Diese Musik geht sofort ins Ohr und ins Herz. Es sind himmlische Klänge mit Geigen, Glocken und Chor. "Wir erleben die spannendsten Momente, nämlich wie das Universum entstanden sein kann", erklärt die Komponistin Gloria Bruni ihre Schöpfung. "Vom kleinen Atom bis zum unendlichen Universum!"

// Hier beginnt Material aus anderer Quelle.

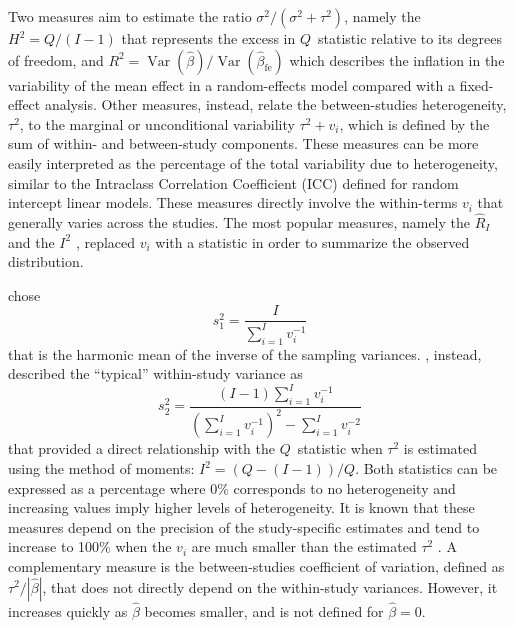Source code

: \documentclass[11pt,a4paper,twoside,openany]{book}\usepackage{knitr}
\DeclareMathOperator{\Var}{Var}
\begin{document}
{{\noindent Two measures aim to estimate the ratio $\sigma^2/(\sigma^2 + \tau^2)$, namely the $H^2= Q/(I-1)$ that represents the excess in $Q$~statistic relative to its degrees of freedom, and $R^2 = \Var\left(\hat \beta\right)/\Var\left(\hat \beta_{\text{fe}}\right)$ which describes the inflation in the variability of the mean effect in a random-effects model compared with a fixed-effect analysis.
Other measures, instead, relate the between-studies heterogeneity, $\tau^2$, to the marginal or unconditional variability $\tau^2 + v_i$, which is defined by the sum of within- and between-study components. These measures can be more easily interpreted as the percentage of the total variability due to heterogeneity, similar to the Intraclass Correlation Coefficient (ICC) defined for random intercept linear models. These measures directly involve the within-terms $v_i$ that generally varies across the studies. The most popular measures, namely the $\hat R_I$ \citep{takkouche1999evaluation} and the $I^2$ \citep{higgins2002quantifying}, replaced $v_i$ with a statistic in order to summarize the observed distribution.

\noindent \cite{takkouche1999evaluation} chose
\begin{equation}
s_1^2 = \frac{I}{\sum_{i=1}^I v_i^{-1}}
\label{eq:Ri}
\end{equation}
\noindent that is the harmonic mean of the inverse of the sampling variances. 
\cite{higgins2002quantifying}, instead, described the ``typical'' within-study variance as
\begin{equation}
s_2^2 = \frac{(I-1) \sum_{i=1}^I v_i^{-1}}{ \left( \sum_{i=1}^I v_i^{-1} \right)^2 - \sum_{i=1}^I v_i^{-2}}
\label{eq:I2}
\end{equation}
\noindent that provided a direct relationship with the $Q$~statistic when $\tau^2$ is estimated using the method of moments: $I^2 = (Q - (I-1))/Q$.
\noindent Both statistics can be expressed as a percentage where 0\% corresponds to no heterogeneity and increasing values imply higher levels of heterogeneity. It is known that these measures depend on the precision of the study-specific estimates and tend to increase to 100\% when the $v_i$ are much smaller than the estimated $\tau^2$ \citep{takkouche1999evaluation, higgins2002quantifying}. 
A complementary measure is the between-studies coefficient of variation, defined as $\tau^2/|\hat \beta|$, that does not directly depend on the within-study variances. However, it increases quickly as $\hat \beta$ becomes smaller, and is not defined for $\hat \beta = 0$.



}}
\end{document}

Musikalische Schöpfung mit Urknall
Das Stück erzählt die Entstehung der Welt mal nicht so, wie es am Anfang der Bibel steht und von Haydn vertont wurde, sondern als Evolutionsgeschichte - inklusive Urknall. Das Werk ist auch im Dialog mit Physikern des Hamburger Wissenschaft-Hotspots DESY entstanden. "Und bei meinen Gesprächen mit den Wissenschaftlern habe ich sie gefragt: 'Was war denn vor dem Big Bang?' Und als sie ansetzten mit den Worten 'Wir glauben …', erwiderte ich: 'Seht ihr: Da fängt der Glaube an'", lacht Bruni.
Singende Physiker
In dieser Musik sollen sich Glaube und Wissenschaft begegnen. Auf die Kanzel der Katharinenkirche, auf der Pastorinnen und Pastoren sonst predigen, wird die bekannte Lagrange-Welterklärungs-Formel projiziert. Vor dem Konzert gibt es kurze Impulse von Pastor Frank Engelbrecht und DESY- Professorin Beate Heinemann. Und auch ein Chor mit DESY-Wissenschaftlern singt bei dieser Schöpfung mit und unterstützt die Internationale Chorakademie von Rolf Beck.
Hamburger Glockenkonzert
In ihrer "Schöpfung" hat Gloria Bruni auch ältere eigene Werke verarbeitet, zum Beispiel aus ihrem Requiem. "Das habe ich im Jahr 2000 im Vatikan vor Johannes Paul II. und Gorbatschow uraufführen dürfen, und ich dachte, es passt hier rein, um den Dialog mit dem Christentum abzubilden." Auch die Glocken der Hamburger Hauptkirchen erklingen im Original. Gloria Bruni ist dazu auf alle Türme geklettert und hat jede einzelne Glocke aufgezeichnet.
Wenig Hurz - viel Herz
Klar, das ist neue Musik - aber so richtig schön zum Zuhören und Genießen - ohne Hurz. Die Klänge könnten Spurenelemente von Avantgarde enthalten. Sagen wir so: Es ist nicht gerade Material für die Donaueschinger Musiktage für Neue Musik. "Warum nicht Avantgarde?", entgegnet Bruni. "Entschuldigung! Ich habe für meine Verhältnisse viele Cluster benutzt. Aber weil ich sehr harmoniesüchtig bin, löse ich sie in Harmonien und Melodien auf, weil ich auch Sängerin bin und gern für Gesang komponiere." Und Gloria Bruni singt tatsächlich in ihrer ‚Schöpfung‘ auch selbst. Das ist ungewöhnlich. Und auch Bruni selbst hadert manchmal mit dieser Doppelrolle. "Wenn ich selbst singe, kommen die Menschen und sagen 'Ach, was hast Du schön gesungen!' und keiner sagt etwas zur Komposition. Das finde ich so schade", lacht Bruni.